Café géographique du 21 janvier 2016

Etienne Monin, jeune docteur en géographie, agronome de formation qui vient de soutenir sa thèse intitulée « Formation agraire, nouveaux modèles agricoles et encadrements métropolitains à Shanghai »

Comment prendre en considération la durabilité des espaces agricoles chinois, dans la phase présente du développement du pays ? En référence à leur fonction alimentaire et en rapport avec l’environnement ?

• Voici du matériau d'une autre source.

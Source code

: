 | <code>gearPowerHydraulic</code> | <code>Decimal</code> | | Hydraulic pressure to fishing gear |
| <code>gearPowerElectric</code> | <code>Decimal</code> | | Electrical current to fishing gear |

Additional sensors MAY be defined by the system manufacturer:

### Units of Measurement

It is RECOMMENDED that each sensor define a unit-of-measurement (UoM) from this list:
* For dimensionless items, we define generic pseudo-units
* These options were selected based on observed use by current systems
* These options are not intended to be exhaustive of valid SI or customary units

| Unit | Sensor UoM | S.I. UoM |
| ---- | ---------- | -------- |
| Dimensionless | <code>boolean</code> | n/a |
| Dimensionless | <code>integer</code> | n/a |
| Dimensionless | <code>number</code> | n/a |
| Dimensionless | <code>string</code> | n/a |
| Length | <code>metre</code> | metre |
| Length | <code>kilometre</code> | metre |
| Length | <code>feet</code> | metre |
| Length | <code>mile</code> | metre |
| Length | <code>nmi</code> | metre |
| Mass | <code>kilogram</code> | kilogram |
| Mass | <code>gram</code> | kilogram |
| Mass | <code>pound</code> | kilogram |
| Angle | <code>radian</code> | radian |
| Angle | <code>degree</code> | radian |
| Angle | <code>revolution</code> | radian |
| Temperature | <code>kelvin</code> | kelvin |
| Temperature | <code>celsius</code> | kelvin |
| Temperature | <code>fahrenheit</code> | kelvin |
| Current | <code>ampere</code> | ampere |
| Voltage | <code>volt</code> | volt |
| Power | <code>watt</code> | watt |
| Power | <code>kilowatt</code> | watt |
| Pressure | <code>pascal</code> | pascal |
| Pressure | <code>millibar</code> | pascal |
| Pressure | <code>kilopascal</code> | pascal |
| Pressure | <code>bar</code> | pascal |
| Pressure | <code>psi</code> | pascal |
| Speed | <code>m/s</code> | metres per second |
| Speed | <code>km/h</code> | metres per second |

En Chine, il y a une dynamique incontournable aujourd’hui : la métropolisation qui s’accompagne d’une forte hiérarchisation des villes dans l’espace régional, amenant une redéfinition des rapports entre villes et campagnes. Ces rapports sont un thème de recherche récurrent en France, qu’il s’agisse de la grille de lecture par la périurbanisation ou de la « géographie des relations » décrite dans les Suds. La question des échelles en Chine est primordiale pour comprendre les nouveaux agencements ville-campagne, en particulier ceux des régions métropolitaines en formation, et interpréter les interactions des aires urbanisées avec leurs périphéries agricoles et rurales. On est amené à s’interroger sur la façon dont fonctionnent ces espaces au plan des activités et des ressources qu’elles mobilisent, comment le développement urbain rejaillit localement, et quelles spécificités supportent les activités agricoles, à l’intersection de l’alimentation et de l’environnement.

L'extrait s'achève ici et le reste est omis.